Q: Define "safe" and "idempotent" methods.
Q: T/F A sequece of idempotent methods is always itself idempotent.

GET - section 9.3 p.53
---

Q: What is a "conditional GET"?

Q: What is a "partial GET"?


Coding an HTTP server (Java)
----------------------------
HTTP RFC: http://tools.ietf.org/html/rfc2616

A working Java HTTP server with basic functionality (in 145 lines)
is available here:

  http://www.brics.dk/ixwt/examples/FileServer.java

  - this version does not adhere to the HTTP RFC in many respects
  - needs comments on functionality (not on how Java works)
  - has many "public" items that should be made private
  - may be missing things such as closing opened files...

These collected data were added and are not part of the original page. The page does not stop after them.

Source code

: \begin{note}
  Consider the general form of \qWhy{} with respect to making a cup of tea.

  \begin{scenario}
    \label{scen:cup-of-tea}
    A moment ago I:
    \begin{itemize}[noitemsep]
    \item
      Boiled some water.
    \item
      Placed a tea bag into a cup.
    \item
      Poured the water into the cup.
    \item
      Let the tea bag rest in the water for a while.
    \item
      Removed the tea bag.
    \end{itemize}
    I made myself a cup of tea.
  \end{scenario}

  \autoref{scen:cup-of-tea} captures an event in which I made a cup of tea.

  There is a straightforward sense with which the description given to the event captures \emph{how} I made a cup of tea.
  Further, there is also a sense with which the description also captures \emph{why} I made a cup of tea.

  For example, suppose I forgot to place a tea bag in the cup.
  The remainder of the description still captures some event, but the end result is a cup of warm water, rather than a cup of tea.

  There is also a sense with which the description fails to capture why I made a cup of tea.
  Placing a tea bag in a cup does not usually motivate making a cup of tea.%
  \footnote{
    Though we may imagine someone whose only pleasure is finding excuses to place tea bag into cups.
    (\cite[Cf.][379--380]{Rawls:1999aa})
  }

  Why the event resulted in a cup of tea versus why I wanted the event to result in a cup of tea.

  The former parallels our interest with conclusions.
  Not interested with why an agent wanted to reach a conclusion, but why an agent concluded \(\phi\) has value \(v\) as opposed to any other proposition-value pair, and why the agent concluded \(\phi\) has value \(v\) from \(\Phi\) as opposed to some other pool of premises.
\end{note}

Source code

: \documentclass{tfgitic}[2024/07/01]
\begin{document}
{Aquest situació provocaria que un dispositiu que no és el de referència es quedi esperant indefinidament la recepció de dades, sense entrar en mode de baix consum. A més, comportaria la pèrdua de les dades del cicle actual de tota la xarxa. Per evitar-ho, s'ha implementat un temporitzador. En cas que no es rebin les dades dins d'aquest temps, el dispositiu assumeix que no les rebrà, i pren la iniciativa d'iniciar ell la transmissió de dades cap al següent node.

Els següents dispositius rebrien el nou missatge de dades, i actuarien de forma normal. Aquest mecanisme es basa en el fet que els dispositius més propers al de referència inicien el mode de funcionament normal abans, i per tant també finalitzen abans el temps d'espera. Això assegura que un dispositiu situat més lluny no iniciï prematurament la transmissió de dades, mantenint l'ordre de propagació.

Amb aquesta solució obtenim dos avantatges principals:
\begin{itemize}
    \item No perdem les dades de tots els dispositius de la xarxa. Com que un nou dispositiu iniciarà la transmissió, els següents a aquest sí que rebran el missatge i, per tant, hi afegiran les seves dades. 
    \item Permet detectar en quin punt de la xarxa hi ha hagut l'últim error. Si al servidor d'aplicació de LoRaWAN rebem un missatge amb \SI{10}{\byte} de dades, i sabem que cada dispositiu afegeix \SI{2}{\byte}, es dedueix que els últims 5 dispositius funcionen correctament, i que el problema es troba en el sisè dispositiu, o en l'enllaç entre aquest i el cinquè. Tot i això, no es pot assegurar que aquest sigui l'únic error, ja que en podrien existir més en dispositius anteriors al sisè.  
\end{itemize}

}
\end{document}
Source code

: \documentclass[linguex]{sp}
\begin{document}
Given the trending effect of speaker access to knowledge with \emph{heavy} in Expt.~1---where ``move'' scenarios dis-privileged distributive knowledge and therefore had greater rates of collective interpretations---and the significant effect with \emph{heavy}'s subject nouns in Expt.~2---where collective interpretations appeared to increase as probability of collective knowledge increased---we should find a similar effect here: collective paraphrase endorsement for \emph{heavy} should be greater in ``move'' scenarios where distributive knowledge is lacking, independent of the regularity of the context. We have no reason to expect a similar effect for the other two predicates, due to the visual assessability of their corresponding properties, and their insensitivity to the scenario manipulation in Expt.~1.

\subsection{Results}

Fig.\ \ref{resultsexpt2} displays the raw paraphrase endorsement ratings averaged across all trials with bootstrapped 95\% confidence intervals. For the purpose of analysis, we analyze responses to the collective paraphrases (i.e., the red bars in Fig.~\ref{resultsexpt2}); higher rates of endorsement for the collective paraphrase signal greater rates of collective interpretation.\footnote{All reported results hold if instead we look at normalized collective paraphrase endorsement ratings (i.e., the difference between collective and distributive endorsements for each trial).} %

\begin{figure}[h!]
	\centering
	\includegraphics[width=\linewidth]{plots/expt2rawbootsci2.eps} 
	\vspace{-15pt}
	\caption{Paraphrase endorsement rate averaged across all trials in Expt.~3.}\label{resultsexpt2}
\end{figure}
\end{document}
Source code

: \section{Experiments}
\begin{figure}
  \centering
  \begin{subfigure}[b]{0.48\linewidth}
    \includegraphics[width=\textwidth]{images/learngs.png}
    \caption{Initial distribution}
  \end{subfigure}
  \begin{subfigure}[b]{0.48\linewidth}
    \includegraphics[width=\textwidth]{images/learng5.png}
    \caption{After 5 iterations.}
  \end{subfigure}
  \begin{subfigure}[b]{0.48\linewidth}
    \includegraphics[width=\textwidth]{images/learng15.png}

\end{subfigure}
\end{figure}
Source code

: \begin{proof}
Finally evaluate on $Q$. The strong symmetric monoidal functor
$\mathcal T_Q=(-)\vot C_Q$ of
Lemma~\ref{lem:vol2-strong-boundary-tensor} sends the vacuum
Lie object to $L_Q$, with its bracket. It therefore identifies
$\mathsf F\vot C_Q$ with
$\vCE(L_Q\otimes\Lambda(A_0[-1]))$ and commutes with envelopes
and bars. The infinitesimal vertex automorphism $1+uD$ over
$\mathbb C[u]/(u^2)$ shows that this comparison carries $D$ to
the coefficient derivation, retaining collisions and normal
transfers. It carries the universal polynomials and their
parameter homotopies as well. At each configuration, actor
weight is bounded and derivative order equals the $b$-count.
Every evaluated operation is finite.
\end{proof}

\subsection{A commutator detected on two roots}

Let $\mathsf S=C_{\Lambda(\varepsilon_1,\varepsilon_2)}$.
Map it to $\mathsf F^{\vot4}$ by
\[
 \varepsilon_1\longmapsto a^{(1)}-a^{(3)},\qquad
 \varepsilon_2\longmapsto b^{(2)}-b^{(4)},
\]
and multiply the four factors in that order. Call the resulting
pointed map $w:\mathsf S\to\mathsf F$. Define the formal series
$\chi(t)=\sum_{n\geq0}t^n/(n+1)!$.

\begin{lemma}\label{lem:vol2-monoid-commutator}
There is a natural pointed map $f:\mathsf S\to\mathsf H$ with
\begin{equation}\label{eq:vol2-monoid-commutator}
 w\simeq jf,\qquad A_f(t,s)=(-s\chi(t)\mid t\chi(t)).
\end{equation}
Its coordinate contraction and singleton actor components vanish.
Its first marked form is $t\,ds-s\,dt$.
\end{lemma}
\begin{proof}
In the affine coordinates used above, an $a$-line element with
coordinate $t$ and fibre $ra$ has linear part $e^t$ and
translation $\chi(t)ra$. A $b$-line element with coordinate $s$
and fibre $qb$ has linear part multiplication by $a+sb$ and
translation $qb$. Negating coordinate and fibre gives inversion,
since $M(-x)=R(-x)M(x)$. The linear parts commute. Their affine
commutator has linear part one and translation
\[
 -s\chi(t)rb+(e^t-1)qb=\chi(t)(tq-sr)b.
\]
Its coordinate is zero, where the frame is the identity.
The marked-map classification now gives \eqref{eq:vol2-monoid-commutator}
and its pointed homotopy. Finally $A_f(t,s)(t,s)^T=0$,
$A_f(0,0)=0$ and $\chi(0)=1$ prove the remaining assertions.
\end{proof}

  (Older version:  http://www.brics.dk/~amoeller/WWW/javaweb/index.html )

An overview of TCP, HTTP and servers using Java:
  http://www.brics.dk/ixwt/http.pdf

Sun Guides/Tutorials on Java networking (mostly client side):
  http://java.sun.com/j2se/1.5.0/docs/guide/net/overview/overview.html
  http://java.sun.com/docs/books/tutorial/networking/index.html
  http://java.sun.com/docs/books/tutorial/networking/urls/index.html

java.net references:
  http://java.sun.com/j2se/1.5.0/docs/api/java/net/package-summary.html

Java 5.0 (also known as 1.5) package documentation:
  http://java.sun.com/j2se/1.5.0/docs/
  http://java.sun.com/j2se/1.5.0/docs/api/
    - java.io.File, java.lang.String, etc.

Sniffing Browser HTTP Requests
------------------------------

To see what line a browser sends to an HTTP server, you can use
Ethereal; or, for a quick dump, just use netcat on a spare port (e.g.
55555) and have the browser access http://localhost:55555/foobar :

[ Start a fake HTTP server on a spare port, e.g. 55555 ]

$ nc -v -l -p 55555 localhost    # Debian/Ubuntu
$ nc -v -l localhost 55555       # RedHat/Mandrake
listening on [any] 55555 ...

[ Start up your browser and connect to http://localhost:55555/foobar ]

connect to [127.0.0.1] from localhost [127.0.0.1] 40757
GET /foobar HTTP/1.1
Host: localhost:55555
User-Agent: Mozilla/5.0 (X11; U; Linux i686; en-US; rv:1.7.12) Gecko/20060216 Debian/1.7.12-1.1ubuntu2
Accept: text/xml,application/xml,application/xhtml+xml,text/html;q=0.9,text/plain;q=0.8,image/png,*/*;q=0.5
Accept-Language: en-ca,en-us;q=0.9,en-gb;q=0.7,en;q=0.6,fr-ca;q=0.4,fr-fr;q=0.3,fr;q=0.1
Accept-Encoding: gzip,deflate
Accept-Charset: ISO-8859-1,utf-8;q=0.7,*;q=0.7
Keep-Alive: 300
Connection: keep-alive

[ At this point, you can type back a server reply to the browser ]

HTTP/1.1 200 this is my reply to the browser
Content-Type: text/plain

ab
cd
ef
gh
^C (interrupt)